Sementara itu Clara masuk dalam kamar Egi. Ia menaruh sarapan di atas nakas. Egi masih tidur dengan berselimut kain. Dengan iseng Clara membuka selimut Egi. Pria tampan itu tidur nyenyak bak anak bayi, bertelanjang dada dan hanya memakai boxer pendek.
Clara bersorak gembira melihat kemolekan tubuh Egi. Lama ia mematung melihat mahakarya Tuhan yang paling agung. Tanpa rasa malu dan masa bodoh Clara mengelus punggung Egi.
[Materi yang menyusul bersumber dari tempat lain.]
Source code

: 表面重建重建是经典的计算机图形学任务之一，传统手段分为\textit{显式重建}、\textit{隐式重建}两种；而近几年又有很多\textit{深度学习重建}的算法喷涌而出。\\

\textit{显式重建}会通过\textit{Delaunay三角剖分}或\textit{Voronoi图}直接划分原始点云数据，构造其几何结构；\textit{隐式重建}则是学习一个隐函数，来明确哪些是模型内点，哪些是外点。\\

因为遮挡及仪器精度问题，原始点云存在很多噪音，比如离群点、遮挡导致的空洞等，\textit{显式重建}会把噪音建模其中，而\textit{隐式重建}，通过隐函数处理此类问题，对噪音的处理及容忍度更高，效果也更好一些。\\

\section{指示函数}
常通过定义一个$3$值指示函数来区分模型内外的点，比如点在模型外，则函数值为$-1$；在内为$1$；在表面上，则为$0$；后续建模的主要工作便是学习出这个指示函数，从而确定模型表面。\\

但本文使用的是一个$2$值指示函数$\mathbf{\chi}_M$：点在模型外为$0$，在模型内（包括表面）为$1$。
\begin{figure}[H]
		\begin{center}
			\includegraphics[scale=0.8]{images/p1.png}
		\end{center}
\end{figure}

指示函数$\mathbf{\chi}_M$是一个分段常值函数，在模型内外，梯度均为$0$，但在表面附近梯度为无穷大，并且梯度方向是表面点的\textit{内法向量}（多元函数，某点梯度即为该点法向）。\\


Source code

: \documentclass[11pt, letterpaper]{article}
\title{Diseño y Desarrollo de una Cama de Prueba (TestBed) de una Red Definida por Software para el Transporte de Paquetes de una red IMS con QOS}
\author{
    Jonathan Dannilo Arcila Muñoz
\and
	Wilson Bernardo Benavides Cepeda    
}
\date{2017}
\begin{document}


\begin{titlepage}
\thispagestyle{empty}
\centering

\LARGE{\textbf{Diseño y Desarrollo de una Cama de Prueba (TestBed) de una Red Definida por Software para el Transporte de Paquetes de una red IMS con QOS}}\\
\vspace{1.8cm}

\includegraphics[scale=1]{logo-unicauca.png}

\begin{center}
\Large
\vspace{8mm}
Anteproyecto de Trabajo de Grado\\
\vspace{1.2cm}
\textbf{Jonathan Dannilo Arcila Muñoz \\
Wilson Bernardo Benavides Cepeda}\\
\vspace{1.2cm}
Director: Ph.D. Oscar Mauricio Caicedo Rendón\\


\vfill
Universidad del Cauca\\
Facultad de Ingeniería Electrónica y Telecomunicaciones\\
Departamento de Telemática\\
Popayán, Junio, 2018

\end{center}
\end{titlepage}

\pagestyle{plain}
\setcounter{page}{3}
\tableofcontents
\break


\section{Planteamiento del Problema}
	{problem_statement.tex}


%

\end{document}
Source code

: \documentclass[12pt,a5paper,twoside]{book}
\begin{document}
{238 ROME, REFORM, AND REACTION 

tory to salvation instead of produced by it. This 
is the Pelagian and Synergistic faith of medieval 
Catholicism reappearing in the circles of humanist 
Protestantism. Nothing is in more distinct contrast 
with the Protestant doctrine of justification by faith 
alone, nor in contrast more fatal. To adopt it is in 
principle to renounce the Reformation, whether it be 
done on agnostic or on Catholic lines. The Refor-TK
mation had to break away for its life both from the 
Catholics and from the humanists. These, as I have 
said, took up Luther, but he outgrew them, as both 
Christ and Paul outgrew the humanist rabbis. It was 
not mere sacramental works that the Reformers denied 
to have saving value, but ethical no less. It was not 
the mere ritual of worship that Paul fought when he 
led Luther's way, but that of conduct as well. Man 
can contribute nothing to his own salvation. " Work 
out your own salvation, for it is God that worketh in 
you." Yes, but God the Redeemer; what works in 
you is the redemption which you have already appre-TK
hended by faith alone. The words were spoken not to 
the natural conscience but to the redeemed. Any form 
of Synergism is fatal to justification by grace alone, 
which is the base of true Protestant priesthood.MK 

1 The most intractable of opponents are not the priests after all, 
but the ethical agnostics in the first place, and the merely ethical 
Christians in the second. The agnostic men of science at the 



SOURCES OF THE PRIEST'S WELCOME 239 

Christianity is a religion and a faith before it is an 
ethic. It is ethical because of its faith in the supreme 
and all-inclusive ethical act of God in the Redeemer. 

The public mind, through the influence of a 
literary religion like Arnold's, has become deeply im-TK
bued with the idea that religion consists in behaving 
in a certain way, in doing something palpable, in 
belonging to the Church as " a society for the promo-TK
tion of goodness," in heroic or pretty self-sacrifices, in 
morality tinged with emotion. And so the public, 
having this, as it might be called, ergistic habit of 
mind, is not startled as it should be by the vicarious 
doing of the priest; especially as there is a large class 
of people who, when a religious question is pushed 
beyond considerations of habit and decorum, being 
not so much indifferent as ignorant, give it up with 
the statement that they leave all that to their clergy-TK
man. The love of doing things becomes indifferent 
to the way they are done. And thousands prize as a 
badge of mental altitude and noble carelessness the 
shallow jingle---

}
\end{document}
Kulit Egi sangat halus bak pualam, warnanya merah bak bayi yang baru lahir. Clara benar-benar gemas. Egi membuatnya gila dan Clara sangat ingin memilikinya.
Clara mengelus punggung Egi dari atas sampai bawah. Ia menikmati sentuhan tiap sentuhan di kulit Egi. Ia membayangkan jika tangan halus Egi balik menyentuh tubuhnya.
Clara memekik karena tangannya dicekal Egi.
"Jauhkan tangan lo dari tubuh gue," kata Egi dengan seringai iblis. Ia sangat tidak suka dan benci dengan kelancangan Clara.
"Sakit tahu," protes Clara mencebik kesal.
"Lo enggak bisa jaga tangan. Lancang sekali masuk dan meraba tubuh gue. Siapa yang mengijinkan lo masuk ke kamar ini?"
"Tante Ira."
"Tante Ira?" Tanya Egi tidak percaya.
"Enggak mungkin tante mengijinkan lo masuk ke kamar gue. Apa yang lo bilang sama tante hingga beliau percaya sama lo?"
"Rahasia. Urusan antar wanita," balas Clara mendekati Egi dan berusaha menyentuh dada Egi, tapi laki-laki itu menepis tangannya. Bukan Clara namanya jika menyerah begitu saja, ia tetap berusaha mendekati Egi hingga Egi jatuh ke ranjang.
Clara menghimpit tubuh Egi dengan nakal ia meremas dada Egi. Refleks Egi mendorongnya dengan kasar.
"Lo benar-benar tidak tahu malu," maki Egi kesal menunjuk Clara.
"Buat lo gue rela enggak tahu malu," balas Clara dengan gaya nge-gas.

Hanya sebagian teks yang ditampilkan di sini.